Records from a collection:
● ● ● ●
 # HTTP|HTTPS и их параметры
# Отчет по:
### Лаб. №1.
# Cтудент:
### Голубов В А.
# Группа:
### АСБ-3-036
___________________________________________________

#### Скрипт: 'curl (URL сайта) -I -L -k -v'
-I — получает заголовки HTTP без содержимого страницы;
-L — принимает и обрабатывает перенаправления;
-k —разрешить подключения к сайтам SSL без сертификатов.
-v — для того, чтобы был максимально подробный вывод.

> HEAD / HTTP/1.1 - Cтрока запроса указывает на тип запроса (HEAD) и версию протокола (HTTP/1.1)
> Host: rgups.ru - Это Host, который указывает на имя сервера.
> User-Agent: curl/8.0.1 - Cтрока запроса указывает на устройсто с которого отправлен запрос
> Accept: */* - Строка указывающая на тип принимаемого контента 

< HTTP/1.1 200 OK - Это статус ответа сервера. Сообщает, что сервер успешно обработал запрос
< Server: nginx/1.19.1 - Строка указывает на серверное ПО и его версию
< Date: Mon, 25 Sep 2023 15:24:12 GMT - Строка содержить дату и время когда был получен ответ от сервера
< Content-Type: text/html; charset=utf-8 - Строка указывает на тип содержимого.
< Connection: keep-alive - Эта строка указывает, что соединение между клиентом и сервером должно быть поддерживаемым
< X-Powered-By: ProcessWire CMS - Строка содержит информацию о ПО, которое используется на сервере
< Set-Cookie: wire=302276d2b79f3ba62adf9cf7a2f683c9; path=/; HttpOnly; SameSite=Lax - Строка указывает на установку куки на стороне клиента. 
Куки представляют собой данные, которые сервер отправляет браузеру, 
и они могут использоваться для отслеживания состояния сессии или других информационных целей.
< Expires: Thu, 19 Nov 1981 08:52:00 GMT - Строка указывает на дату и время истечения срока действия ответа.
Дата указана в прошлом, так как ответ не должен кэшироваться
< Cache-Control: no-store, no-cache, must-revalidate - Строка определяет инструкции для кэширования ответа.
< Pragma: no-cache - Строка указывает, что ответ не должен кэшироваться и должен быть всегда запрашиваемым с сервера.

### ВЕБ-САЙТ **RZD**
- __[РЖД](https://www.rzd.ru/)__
● ● ● ●
*Task requirements*
Restate word for word only the lines running from the beginning of the data to the line holding "< Date: Mon, 25", both included.

*Solution*
 # HTTP|HTTPS и их параметры
# Отчет по:
### Лаб. №1.
# Cтудент:
### Голубов В А.
# Группа:
### АСБ-3-036
___________________________________________________

#### Скрипт: 'curl (URL сайта) -I -L -k -v'
-I — получает заголовки HTTP без содержимого страницы;
-L — принимает и обрабатывает перенаправления;
-k —разрешить подключения к сайтам SSL без сертификатов.
-v — для того, чтобы был максимально подробный вывод.

> HEAD / HTTP/1.1 - Cтрока запроса указывает на тип запроса (HEAD) и версию протокола (HTTP/1.1)
> Host: rgups.ru - Это Host, который указывает на имя сервера.
> User-Agent: curl/8.0.1 - Cтрока запроса указывает на устройсто с которого отправлен запрос
> Accept: */* - Строка указывающая на тип принимаемого контента 

< HTTP/1.1 200 OK - Это статус ответа сервера. Сообщает, что сервер успешно обработал запрос
< Server: nginx/1.19.1 - Строка указывает на серверное ПО и его версию
< Date: Mon, 25 Sep 2023 15:24:12 GMT - Строка содержить дату и время когда был получен ответ от сервера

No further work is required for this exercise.